This article explains the underlying logic of the "Detect Generic Executables" policy condition in Symantec Cloud SWG. It clarifies how the feature uses a multi-layered approach combining file extensions, HTTP headers, and true content inspection to serve as a comprehensive, standalone blocking rule for executable content without the need to manually specify file extensions.

The "Detect Generic Executables" condition does not rely on a single identification method. Instead, it utilizes a highly robust, multi-layered approach. The Cloud SWG will flag a file as a generic executable if any of the following conditions are met during the file transfer:

1. Predefined List of Executable Extensions
   
   It looks for a comprehensive list of known executable and script file extensions in the URL. If the URL ends with any of the following, it triggers the executable condition:

   Standard Binaries & Libraries: .exe, .com, .dll, .scr

   Scripts & Batch Files: .bat, .cmd, .vbs, .vb, .wsc, .wsh, .wsf

   Installers: .msi

   Java Executables: .class, .jar

   System/Utility Files: .pif, .hlp, .hta, .chm, .ani, .cur, .reg, .wmf
   
   

2. HTTP Header Inspection (MIME Type and Content-Disposition)
   
   Even if the file extension does not match the list above, the condition inspects the HTTP response headers provided by the web server. It will flag the file if:

   The Content-Type header indicates an executable payload (e.g., application/octet-stream, application/x-msdownload, application/x-msdos-program).

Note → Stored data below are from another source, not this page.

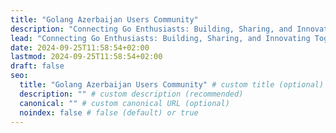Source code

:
```yaml
---
title: "Golang Azerbaijan Users Community"
description: "Connecting Go Enthusiasts: Building, Sharing, and Innovating Together in the Golang Azerbaijan User Community"
lead: "Connecting Go Enthusiasts: Building, Sharing, and Innovating Together in the Golang Azerbaijan User Community"
date: 2024-09-25T11:58:54+02:00
lastmod: 2024-09-25T11:58:54+02:00
draft: false
seo:
  title: "Golang Azerbaijan Users Community" # custom title (optional)
  description: "" # custom description (recommended)
  canonical: "" # custom canonical URL (optional)
  noindex: false # false (default) or true
---
```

   The Content-Disposition header instructs the browser to download the file with an executable name or extension (e.g., instructing the browser to save the file as a .exe).
   
   

3. Content Inspection (Apparent Data Type / File Signatures)
   
   To prevent security evasion techniques, such as an attacker renaming a malicious executable to invoice.pdf or image.jpg, the engine inspects the actual binary payload (True File Type). It intercepts the HTTP response and examines the first few bytes (magic bytes) of the file:

   If the binary structure starts with known executable signatures, such as the hex values for "MZ" (the universal signature for DOS/Windows executables), it is immediately categorized as an executable.

   This occurs regardless of the file's extension or the server's claimed MIME type.